Data obtained from investigations of atrial flutter in experimental models and humans indicate that macro-reentrant circuits may be confined by anatomic, surgical, and/or functional barriers remote from the tricuspid annulus–eustachian ridge (TA-ER) isthmus.1 2 3 4 5 These macro-reentrant tachycardias that do not use the TA-ER isthmus (ie, are not a form of typical atrial flutter) and do not exhibit reentry around atrial incisions can be classified as “true” atypical atrial flutters.1 Data characterizing the various forms of atypical atrial flutter in humans are limited. Treatment has been restricted to pharmacological management or AV junctional ablation to control ventricular rate.
In this study, we describe a specific type of atypical atrial flutter in which macro-reentry was confined to the right atrial free wall (RAFW). The study patients were identified from a group of patients referred for ablation of atrial flutter. The electrophysiological characteristics and ablation of this tachycardia are described.

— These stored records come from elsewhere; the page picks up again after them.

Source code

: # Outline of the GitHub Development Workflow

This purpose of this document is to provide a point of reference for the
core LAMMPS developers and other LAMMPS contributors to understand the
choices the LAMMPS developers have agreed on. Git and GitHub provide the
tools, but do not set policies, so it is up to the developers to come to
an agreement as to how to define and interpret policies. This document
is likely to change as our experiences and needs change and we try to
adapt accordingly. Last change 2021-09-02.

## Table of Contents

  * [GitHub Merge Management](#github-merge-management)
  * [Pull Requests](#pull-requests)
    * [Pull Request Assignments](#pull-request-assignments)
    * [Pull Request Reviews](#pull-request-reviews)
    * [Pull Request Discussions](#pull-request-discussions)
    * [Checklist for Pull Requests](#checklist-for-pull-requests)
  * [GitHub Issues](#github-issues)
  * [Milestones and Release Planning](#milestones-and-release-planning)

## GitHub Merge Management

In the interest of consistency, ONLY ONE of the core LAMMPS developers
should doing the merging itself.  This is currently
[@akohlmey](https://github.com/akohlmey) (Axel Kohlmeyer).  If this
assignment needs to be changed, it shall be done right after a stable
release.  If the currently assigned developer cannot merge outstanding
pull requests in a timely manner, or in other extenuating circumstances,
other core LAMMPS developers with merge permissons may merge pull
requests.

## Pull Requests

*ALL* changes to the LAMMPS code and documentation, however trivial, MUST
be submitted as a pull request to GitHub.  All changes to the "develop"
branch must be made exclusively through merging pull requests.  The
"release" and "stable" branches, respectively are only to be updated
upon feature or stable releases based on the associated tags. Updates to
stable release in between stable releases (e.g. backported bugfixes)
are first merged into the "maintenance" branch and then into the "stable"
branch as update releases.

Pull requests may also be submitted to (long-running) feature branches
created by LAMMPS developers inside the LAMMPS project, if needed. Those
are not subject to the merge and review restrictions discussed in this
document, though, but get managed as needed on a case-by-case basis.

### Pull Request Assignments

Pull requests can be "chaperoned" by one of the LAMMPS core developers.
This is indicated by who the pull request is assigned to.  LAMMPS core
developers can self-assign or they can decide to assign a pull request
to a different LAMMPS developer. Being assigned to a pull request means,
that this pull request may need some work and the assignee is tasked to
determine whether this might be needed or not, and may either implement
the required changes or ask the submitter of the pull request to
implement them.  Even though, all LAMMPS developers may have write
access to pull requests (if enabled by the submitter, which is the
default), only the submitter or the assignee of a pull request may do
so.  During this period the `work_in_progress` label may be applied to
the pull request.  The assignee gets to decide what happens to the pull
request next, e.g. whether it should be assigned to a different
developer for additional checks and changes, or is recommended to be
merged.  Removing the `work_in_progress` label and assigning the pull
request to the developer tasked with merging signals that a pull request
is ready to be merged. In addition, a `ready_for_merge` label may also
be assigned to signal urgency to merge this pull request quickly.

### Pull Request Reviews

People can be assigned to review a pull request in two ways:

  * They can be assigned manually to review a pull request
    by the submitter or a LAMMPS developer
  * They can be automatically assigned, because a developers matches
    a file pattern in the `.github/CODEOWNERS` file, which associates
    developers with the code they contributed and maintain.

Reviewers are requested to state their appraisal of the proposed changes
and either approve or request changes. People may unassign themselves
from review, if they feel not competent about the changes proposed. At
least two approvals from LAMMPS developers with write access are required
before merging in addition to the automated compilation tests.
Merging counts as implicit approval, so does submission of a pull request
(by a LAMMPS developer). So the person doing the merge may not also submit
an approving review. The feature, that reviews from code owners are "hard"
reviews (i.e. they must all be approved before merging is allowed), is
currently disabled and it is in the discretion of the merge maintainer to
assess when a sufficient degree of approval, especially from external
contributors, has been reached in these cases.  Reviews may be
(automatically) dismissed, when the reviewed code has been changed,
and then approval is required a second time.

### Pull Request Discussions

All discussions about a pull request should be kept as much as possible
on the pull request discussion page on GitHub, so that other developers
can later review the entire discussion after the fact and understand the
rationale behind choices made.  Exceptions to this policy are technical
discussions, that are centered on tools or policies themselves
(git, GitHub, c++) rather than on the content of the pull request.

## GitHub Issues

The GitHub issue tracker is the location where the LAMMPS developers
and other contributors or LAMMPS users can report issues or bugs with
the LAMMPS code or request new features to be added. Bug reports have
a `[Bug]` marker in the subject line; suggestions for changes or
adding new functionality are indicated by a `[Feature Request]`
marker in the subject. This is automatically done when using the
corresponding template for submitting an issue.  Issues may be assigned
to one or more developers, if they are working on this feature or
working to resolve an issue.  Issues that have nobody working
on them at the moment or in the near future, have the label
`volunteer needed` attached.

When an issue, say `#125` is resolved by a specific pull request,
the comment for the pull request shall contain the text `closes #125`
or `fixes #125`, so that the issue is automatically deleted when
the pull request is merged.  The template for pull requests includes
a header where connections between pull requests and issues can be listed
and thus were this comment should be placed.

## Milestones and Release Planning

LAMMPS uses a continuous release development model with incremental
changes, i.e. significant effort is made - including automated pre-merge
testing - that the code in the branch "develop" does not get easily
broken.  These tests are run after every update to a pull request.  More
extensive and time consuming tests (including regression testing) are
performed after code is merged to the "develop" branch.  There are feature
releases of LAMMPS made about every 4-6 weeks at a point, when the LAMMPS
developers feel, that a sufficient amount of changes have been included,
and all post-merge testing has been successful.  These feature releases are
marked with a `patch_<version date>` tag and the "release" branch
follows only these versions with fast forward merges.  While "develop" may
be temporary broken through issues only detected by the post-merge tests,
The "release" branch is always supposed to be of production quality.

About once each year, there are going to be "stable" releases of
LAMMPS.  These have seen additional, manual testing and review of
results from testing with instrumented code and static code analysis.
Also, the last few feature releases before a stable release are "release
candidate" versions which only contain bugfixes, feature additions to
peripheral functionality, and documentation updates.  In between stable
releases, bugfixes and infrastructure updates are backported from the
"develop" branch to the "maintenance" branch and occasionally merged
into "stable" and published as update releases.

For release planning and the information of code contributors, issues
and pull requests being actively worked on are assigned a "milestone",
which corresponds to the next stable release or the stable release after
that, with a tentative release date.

Typical (type 1) atrial flutter was defined as a macro-reentrant atrial tachycardia using the TA-ER isthmus.6 Atypical atrial flutter was defined as a macro-reentrant atrial tachycardia not using the TA-ER isthmus and not produced by prior atriotomy (ie, not an “incisional atrial tachycardia”).1 For the purposes of this study, tachycardia was considered to be sustained if persistent for ≥5 minutes in the absence of pace termination.
During electrophysiological evaluation in 160 consecutive patients referred for ablation of typical atrial flutter, burst pacing at cycle lengths decreased by 10 ms per burst from 300 ms to 2:1 atrial capture from ≥2 right atrial sites resulted in the induction of an additional sustained atypical atrial flutter in 36 patients. Atypical atrial flutters were mapped to the left atrium in 22 patients and to the lateral RAFW in 6; localization was indeterminate in 8 patients. This study presents data on the 6 patients in whom the atrial flutter circuit was mapped to the RAFW.

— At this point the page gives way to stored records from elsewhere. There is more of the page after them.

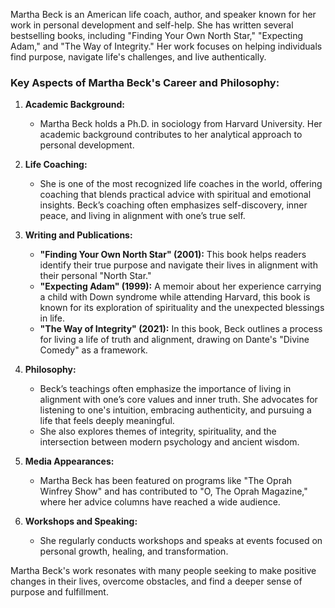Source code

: Martha Beck is an American life coach, author, and speaker known for her work in personal development and self-help. She has written several bestselling books, including "Finding Your Own North Star," "Expecting Adam," and "The Way of Integrity." Her work focuses on helping individuals find purpose, navigate life's challenges, and live authentically.

### Key Aspects of Martha Beck's Career and Philosophy:

1. **Academic Background:**
   - Martha Beck holds a Ph.D. in sociology from Harvard University. Her academic background contributes to her analytical approach to personal development.

2. **Life Coaching:**
   - She is one of the most recognized life coaches in the world, offering coaching that blends practical advice with spiritual and emotional insights. Beck’s coaching often emphasizes self-discovery, inner peace, and living in alignment with one’s true self.

3. **Writing and Publications:**
   - **"Finding Your Own North Star" (2001):** This book helps readers identify their true purpose and navigate their lives in alignment with their personal "North Star."
   - **"Expecting Adam" (1999):** A memoir about her experience carrying a child with Down syndrome while attending Harvard, this book is known for its exploration of spirituality and the unexpected blessings in life.
   - **"The Way of Integrity" (2021):** In this book, Beck outlines a process for living a life of truth and alignment, drawing on Dante's "Divine Comedy" as a framework.

4. **Philosophy:**
   - Beck’s teachings often emphasize the importance of living in alignment with one’s core values and inner truth. She advocates for listening to one's intuition, embracing authenticity, and pursuing a life that feels deeply meaningful.
   - She also explores themes of integrity, spirituality, and the intersection between modern psychology and ancient wisdom.

5. **Media Appearances:**
   - Martha Beck has been featured on programs like "The Oprah Winfrey Show" and has contributed to "O, The Oprah Magazine," where her advice columns have reached a wide audience.

6. **Workshops and Speaking:**
   - She regularly conducts workshops and speaks at events focused on personal growth, healing, and transformation.

Martha Beck's work resonates with many people seeking to make positive changes in their lives, overcome obstacles, and find a deeper sense of purpose and fulfillment.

Patient characteristics are presented in the Table⇓. Diagnoses included coronary artery disease (3 patients) and mitral valve disease, idiopathic dilated cardiomyopathy, and no structural heart disease (1 patient each). Operative records of the patient with previous mitral valve replacement for mitral incompetency (11 years before the development of atrial flutter) indicated no RAFW atriotomy. No other patient had prior cardiac surgery. In the 5 patients with structural heart disease, echocardiographic examination demonstrated mild biatrial enlargement, trivial tricuspid insufficiency, and normal right ventricular systolic pressure. In 1 patient, echocardiographic examination was normal. Five patients had previously required direct-current cardioversion for atrial flutter. No patient had atrial fibrillation documented before study. One patient was receiving amiodarone at the time of study.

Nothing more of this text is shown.